To be an early childhood lead teacher in New York City you will need to be state certified with a degree in Early Childhood Education. To get certified you need to complete a Masters degree in ECE which includes Student Teaching and passing the EdTPA (Educational Teacher Performance Assessment) , and you have to pass the new state tests including the ALST (Academic Literacy Skills Test), CST (Content Specialty Test), and EAS (Educating All Students). You are also required to have taken workshops for DASA (Dignity for All Students Act) and Violence Prevention and Child Abuse.

You can apply to an ECE Masters degree program leading to certification in any college of education that offers it. Once you have graduated successfully and passed all the state tests your college will recommend you to New York State for certification. You will then be qualified as a head teacher to teach children from birth to second grade.

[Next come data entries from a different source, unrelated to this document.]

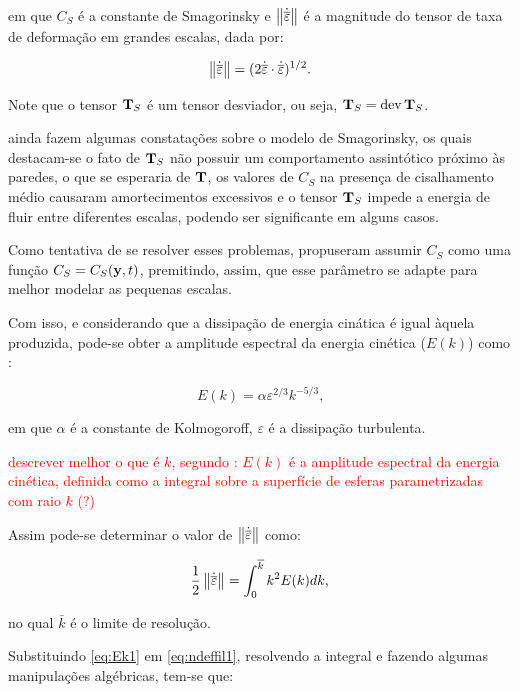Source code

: \documentclass[_ArquivoPrincipal.tex]{subfiles}
\begin{document}
\noindent em que $C_S$ é a constante de Smagorinsky e $\left\lVert{\dot{\overline{\mathbf{\varepsilon}}}}\right\lVert$ é a magnitude do tensor de taxa de deformação em grandes escalas, dada por:

\begin{equation}
    \left\lVert{\dot{\overline{\mathbf{\varepsilon}}}}\right\lVert=(2\dot{\overline{\mathbf{\varepsilon}}}\cdot\dot{\overline{\mathbf{\varepsilon}}})^{1/2}\text{.}
\end{equation}

Note que o tensor $\mathbf{T}_S$ é um tensor desviador, ou seja, $\mathbf{T}_S=\mathop{\mathrm{dev}}\nolimits{\mathbf{T}_S}$.

 ainda fazem algumas constatações sobre o modelo de Smagorinsky, os quais destacam-se o fato de $\mathbf{T}_S$ não possuir um comportamento assintótico próximo às paredes, o que se esperaria de $\mathbf{T}$, os valores de $C_S$ na presença de cisalhamento médio causaram amortecimentos excessivos e o tensor $\mathbf{T}_S$ impede a energia de fluir entre diferentes escalas, podendo ser significante em alguns casos.

Como tentativa de se resolver esses problemas,  propuseram assumir $C_S$ como uma função $C_S=C_S(\mathbf{y},t)$, premitindo, assim, que esse parâmetro se adapte para melhor modelar as pequenas escalas.

Com isso, e considerando que a dissipação de energia cinática é igual àquela produzida, pode-se obter a amplitude espectral da energia cinética ($E(k)$) como \cite{hughes2000large}:

\begin{equation}
    E(k)=\alpha\varepsilon^{2/3}k^{-5/3}\text{,}\label{eq:Ek1}
\end{equation}

\noindent em que $\alpha$ é a constante de Kolmogoroff, $\varepsilon$ é a dissipação turbulenta.

\textcolor{red}{descrever melhor o que é $k$, segundo : $E(k)$ é a amplitude espectral da energia cinética, definida como a integral sobre a superfície de esferas parametrizadas com raio $k$ (?)}

Assim pode-se determinar o valor de $\left\lVert{\dot{\overline{\mathbf{\varepsilon}}}}\right\lVert$ como:

\begin{equation}
    \frac{1}{2}\left\lVert{\dot{\overline{\mathbf{\varepsilon}}}}\right\lVert=\int_0^{\overline{k}}{k^2E(k)dk}\text{,}\label{eq:ndeffil1}
\end{equation}

\noindent no qual $\bar{k}$ é o limite de resolução.

Substituindo \ref{eq:Ek1} em \ref{eq:ndeffil1}, resolvendo a integral e fazendo algumas manipulações algébricas, tem-se que:
\end{document}
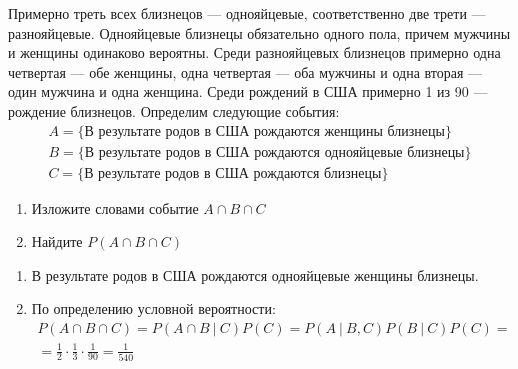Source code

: \documentclass[document]{subfiles}
\begin{document}
\begin{problem}
    Примерно треть всех близнецов --- однояйцевые, соответственно две трети --- разнояйцевые. Однояйцевые близнецы обязательно одного пола, причем мужчины и женщины одинаково вероятны. Среди разнояйцевых близнецов примерно одна четвертая --- обе женщины, одна четвертая --- оба мужчины и одна вторая --- один мужчина и одна женщина. Среди рождений в США примерно 1 из 90 --- рождение близнецов. Определим следующие события:
\begin{gather*}
    A = \{\text{В результате родов в США рождаются женщины близнецы}\} \\
    B = \{\text{В результате родов в США рождаются однояйцевые близнецы}\} \\
    C = \{\text{В результате родов в США рождаются близнецы}\}
\end{gather*}
\begin{enumerate}
    \item Изложите словами событие $A \cap B \cap C$
    \item Найдите $P(A \cap B \cap C)$
\end{enumerate}
\end{problem}
\begin{solution}
    \begin{enumerate}
        \item В результате родов в США рождаются однояйцевые женщины близнецы.
        \item По определению условной вероятности:
            \begin{gather*}
            P(A \cap B \cap C) = P(A \cap B ~|~ C)P(C) = P(A  ~|~ B,C) P(B ~|~ C)P(C) = \\ 
            = \frac{1}{2} \cdot \frac{1}{3} \cdot \frac{1}{90} = \frac{1}{540}
            \end{gather*}
    \end{enumerate}
\end{solution}
\end{document}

Mayor De Blasio initiated the Universal PreK program last year for all four year olds in New York City. An expansion in the number of PreK classrooms resulted in an urgent need for more qualified PreK teachers in the city. A Prek Scholars program was started that helped individuals who were looking for a second career in ECE to be placed in Prek settings, while simultaneously getting their Masters degrees in ECE and state certification (all paid for by the City).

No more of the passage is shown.